Observation and synthesis of spatially-incoherentweak-motion wavefields at Alfredton basin, New Zealand
Abstract
To observe and model the detailed pattern of ground motion amplification in a small soft-soil basin an experiment was conducted at Alfredton, New Zealand. 19 seismometers were deployed for 5 weeks at closely spaced sites in and around a 400-500 m diameter, sediment-filled depression in soft, sandstone basement. During this period 112 earthquakes, with "weak" ground motions, were detected by at least some of the instruments, and 15 well-recorded events were selected for detailed analysis. Geotechnical data obtained to provide the parameters for the 3-dimensional modelling included measurements of the shear-wave velocity. Across the basin this is 60 m/s at the surface, increasing steadily to 300+ m/s at the bottom of the basin, and the shear-wave velocity in the basement is 850 m/s. Thus, there are no boundaries where the contrast in shear-wave impedance is especially large.
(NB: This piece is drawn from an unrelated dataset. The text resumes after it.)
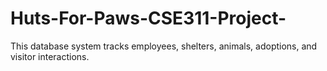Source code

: # Huts-For-Paws-CSE311-Project-
This database system tracks employees, shelters, animals, adoptions, and visitor interactions.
In contrast to situations where there are large contrasts in shear-wave impedance to trap seismic energy in soft-soil layers, the amplifications observed in the basin at Alfredton were small. The small amplifications are confirmed by the 3-dimensional modelling. Another feature of the observed wavefields is that in all cases the incident motions, recorded at the basement sites around the basin, were spatially incoherent. In other words, the wavefields arriving at the basin were of a complex, seemingly random nature. This is the first occasion that the spatial coherency of wavefields has been measured in a fine-scale experiment in New Zealand. Apart from the small amplications and the observed lack of coherency between the basement sites, the most striking result, which was obtained from both the observations and the modelling of similarly incoherent wavefields, is that for short-duration events in which the main motions last for no more than a second, the amplifications in the basin are larger than for events in which the motions are of longer duration; that is, the extent to which differently propagating incoherent wave packets interfere destructively inside the basin increases with the duration of the wavefields.